Reduced density fluctuations via anti-aligning in active matter
Horst-Holger Boltz, Thomas Ihle
TL;DR
The paper addresses whether anti-aligning interactions in active matter can reduce long-range density fluctuations even without global order. It develops a Poisson-representation-based fluctuating hydrodynamics for a 1D lattice gas and derives a Langevin equation with imaginary noise, enabling analytic calculation of the structure factor $S(k)$. The key contributions include an exact 1D solution showing a finite offset $S_0$ and reduced fluctuations, plus 2D agent-based Vicsek-like simulations demonstrating similar trends with apparent hyperuniformity though with non-universal exponents and finite-size caveats.
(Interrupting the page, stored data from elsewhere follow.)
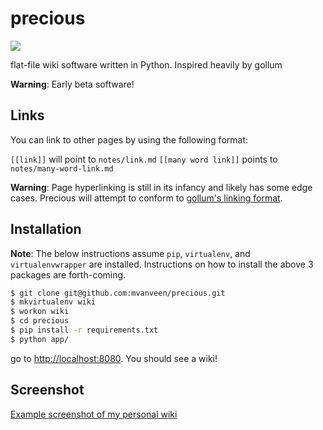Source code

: precious
========

![](http://1.bp.blogspot.com/_g9aAldovQlE/TQbubvFcMtI/AAAAAAAAABA/dISjf3vbveI/s1600/6_gandalf_smokingpipe.jpg)

flat-file wiki software written in Python.  Inspired heavily by gollum

**Warning**: Early beta software!

## Links

You can link to other pages by using the following format:

`[[link]]` will point to `notes/link.md`
`[[many word link]]` points to `notes/many-word-link.md`

**Warning**: Page hyperlinking is still in its infancy and likely has some edge cases.   Precious will attempt to conform to [gollum's linking format](https://github.com/gollum/gollum/wiki).

## Installation

**Note**: The below instructions assume `pip`, `virtualenv`, and `virtualenvwrapper` are installed.  Instructions on how to install the above 3 packages are forth-coming.

```bash
$ git clone git@github.com:mvanveen/precious.git
$ mkvirtualenv wiki
$ workon wiki
$ cd precious
$ pip install -r requirements.txt
$ python app/
```

go to [http://localhost:8080](http://localhost:8080).  You should see a wiki!


## Screenshot


[Example screenshot of my personal wiki](http://dl.dropbox.com/u/17210216/Screenshots/4r.png)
The work provides a mechanism for tunable density statistics in active matter and cautions against over-interpretation of apparent hyperuniformity in finite systems, highlighting implications for non-equilibrium steady states.
Abstract
We highlight the importance of long-range correlations in active matter systems of self-propelling particles even in the absence of global order or steric interactions by demonstrating that long-range density fluctuations are reduced. We show this analytically for a one-dimensional lattice process employing a Poisson representation. Within this framework, we are able to derive the fluctuating hydrodynamics for the Poisson fields. The emergent imaginary noise indicates the non-Poissonian nature of the number fluctuations and manifests in a non-trivial structure factor $S(k)$ which we are computing analytically. Numerically, we corroborate the relevance of these findings for off-lattice Vicsek-type models with anti-aligning interactions for which we observe apparent non-universal hyperuniformity which we suggest to interpret as a reduction with integer power-law to a finite value.